[Records provided Boundary: Start]

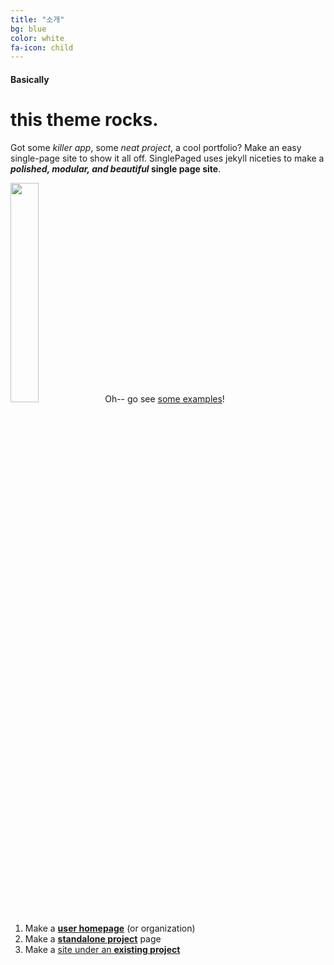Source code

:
 ```yaml
---
title: "소개"
bg: blue
color: white
fa-icon: child
---
```


#### Basically

# this theme rocks.

Got some *killer app*, some *neat project*, a cool portfolio? Make an easy single-page site to show it all off. SinglePaged uses jekyll niceties to make a ***polished, modular, and beautiful* single page site**.

<img src="https://user-images.githubusercontent.com/11792345/29740102-da7eecbc-8a89-11e7-9193-5d82291de56d.png
" width="30%" heigth="30%">Oh-- go see [some examples](https://github.com/t413/SinglePaged#fancy-jekyll-powered-single-page-site)!


1. Make a [**user homepage**](#setup-as-user-homepage) (or organization)
2. Make a [**standalone project**](#setup-as-standalone-project-page) page
3. Make a [site under an **existing project**](#setup-inside-existing-project)
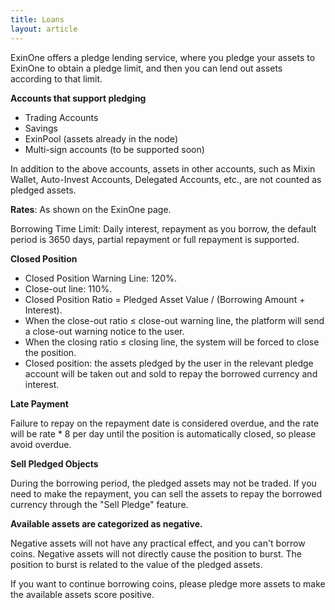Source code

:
 ```yaml
---
title: Loans
layout: article
---
```


ExinOne offers a pledge lending service, where you pledge your assets to ExinOne to obtain a pledge limit, and then you can lend out assets according to that limit.



**Accounts that support pledging**

- Trading Accounts
- Savings
- ExinPool (assets already in the node)
- Multi-sign accounts (to be supported soon)

In addition to the above accounts, assets in other accounts, such as Mixin Wallet, Auto-Invest Accounts, Delegated Accounts, etc., are not counted as pledged assets.



**Rates**: As shown on the ExinOne page.

Borrowing Time Limit: Daily interest, repayment as you borrow, the default period is 3650 days, partial repayment or full repayment is supported.



**Closed Position**

- Closed Position Warning Line: 120%.
- Close-out line: 110%.
- Closed Position Ratio = Pledged Asset Value / (Borrowing Amount + Interest).
- When the close-out ratio ≤ close-out warning line, the platform will send a close-out warning notice to the user.
- When the closing ratio ≤ closing line, the system will be forced to close the position.
- Closed position: the assets pledged by the user in the relevant pledge account will be taken out and sold to repay the borrowed currency and interest.



**Late Payment**

Failure to repay on the repayment date is considered overdue, and the rate will be rate * 8 per day until the position is automatically closed, so please avoid overdue.



**Sell Pledged Objects**

During the borrowing period, the pledged assets may not be traded. If you need to make the repayment, you can sell the assets to repay the borrowed currency through the "Sell Pledge" feature.



**Available assets are categorized as negative.**

Negative assets will not have any practical effect, and you can't borrow coins. Negative assets will not directly cause the position to burst. The position to burst is related to the value of the pledged assets.

If you want to continue borrowing coins, please pledge more assets to make the available assets score positive.



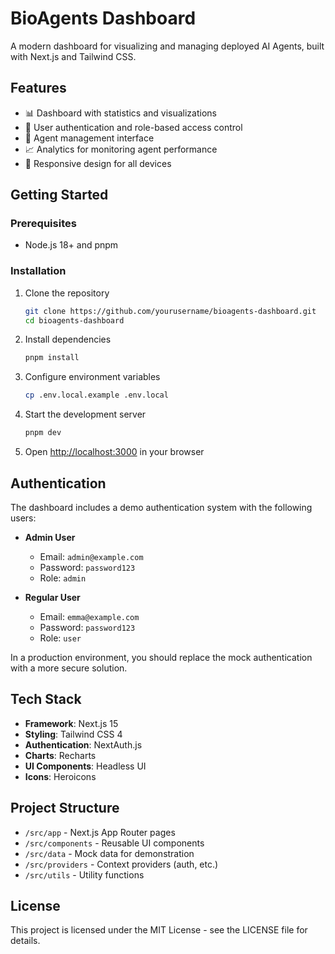 # BioAgents Dashboard

A modern dashboard for visualizing and managing deployed AI Agents, built with Next.js and Tailwind CSS.

## Features

- 📊 Dashboard with statistics and visualizations
- 👤 User authentication and role-based access control
- 🤖 Agent management interface
- 📈 Analytics for monitoring agent performance
- 📱 Responsive design for all devices

## Getting Started

### Prerequisites

- Node.js 18+ and pnpm

### Installation

1. Clone the repository

   ```bash
   git clone https://github.com/yourusername/bioagents-dashboard.git
   cd bioagents-dashboard
   ```

2. Install dependencies

   ```bash
   pnpm install
   ```

3. Configure environment variables

   ```bash
   cp .env.local.example .env.local
   ```

4. Start the development server

   ```bash
   pnpm dev
   ```

5. Open [http://localhost:3000](http://localhost:3000) in your browser

## Authentication

The dashboard includes a demo authentication system with the following users:

- **Admin User**

  - Email: `admin@example.com`
  - Password: `password123`
  - Role: `admin`

- **Regular User**
  - Email: `emma@example.com`
  - Password: `password123`
  - Role: `user`

In a production environment, you should replace the mock authentication with a more secure solution.

## Tech Stack

- **Framework**: Next.js 15
- **Styling**: Tailwind CSS 4
- **Authentication**: NextAuth.js
- **Charts**: Recharts
- **UI Components**: Headless UI
- **Icons**: Heroicons

## Project Structure

- `/src/app` - Next.js App Router pages
- `/src/components` - Reusable UI components
- `/src/data` - Mock data for demonstration
- `/src/providers` - Context providers (auth, etc.)
- `/src/utils` - Utility functions

## License

This project is licensed under the MIT License - see the LICENSE file for details.

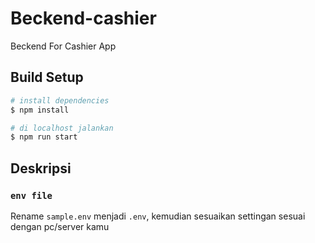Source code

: # Beckend-cashier
Beckend For Cashier App
## Build Setup

```bash
# install dependencies
$ npm install

# di localhost jalankan
$ npm run start
```

## Deskripsi

### `env file`

Rename `sample.env` menjadi `.env`, kemudian sesuaikan settingan sesuai dengan pc/server kamu
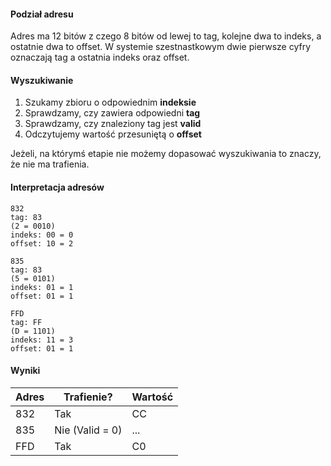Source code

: #### Podział adresu

Adres ma 12 bitów z czego 8 bitów od lewej to tag, kolejne dwa to indeks, a ostatnie dwa to offset. W systemie szestnastkowym dwie pierwsze cyfry oznaczają tag a ostatnia indeks oraz offset.

#### Wyszukiwanie

1. Szukamy zbioru o odpowiednim **indeksie**
2. Sprawdzamy, czy zawiera odpowiedni **tag**
3. Sprawdzamy, czy znaleziony tag jest **valid**
4. Odczytujemy wartość przesuniętą o **offset**

Jeżeli, na którymś etapie nie możemy dopasować wyszukiwania to znaczy, że nie ma trafienia.

#### Interpretacja adresów

```
832
tag: 83
(2 = 0010)
indeks: 00 = 0
offset: 10 = 2

835
tag: 83
(5 = 0101)
indeks: 01 = 1
offset: 01 = 1

FFD
tag: FF
(D = 1101)
indeks: 11 = 3
offset: 01 = 1
```

#### Wyniki

| Adres | Trafienie?      | Wartość |
| ----- | --------------- | ------- |
| 832   | Tak             | CC      |
| 835   | Nie (Valid = 0) | ...     |
| FFD   | Tak             | C0      |
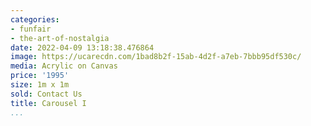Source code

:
 ```yaml
---
categories:
- funfair
- the-art-of-nostalgia
date: 2022-04-09 13:18:38.476864
image: https://ucarecdn.com/1bad8b2f-15ab-4d2f-a7eb-7bbb95df530c/
media: Acrylic on Canvas
price: '1995'
size: 1m x 1m
sold: Contact Us
title: Carousel I
...
```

[Records provided Boundary: End]

Work to be completed:
Return only the lines between the one holding "- Close-out line: 110%." and the one holding "- When the closing", inclusive, exactly as they appear above.

Written answer:
- Close-out line: 110%.
- Closed Position Ratio = Pledged Asset Value / (Borrowing Amount + Interest).
- When the close-out ratio ≤ close-out warning line, the platform will send a close-out warning notice to the user.
- When the closing ratio ≤ closing line, the system will be forced to close the position.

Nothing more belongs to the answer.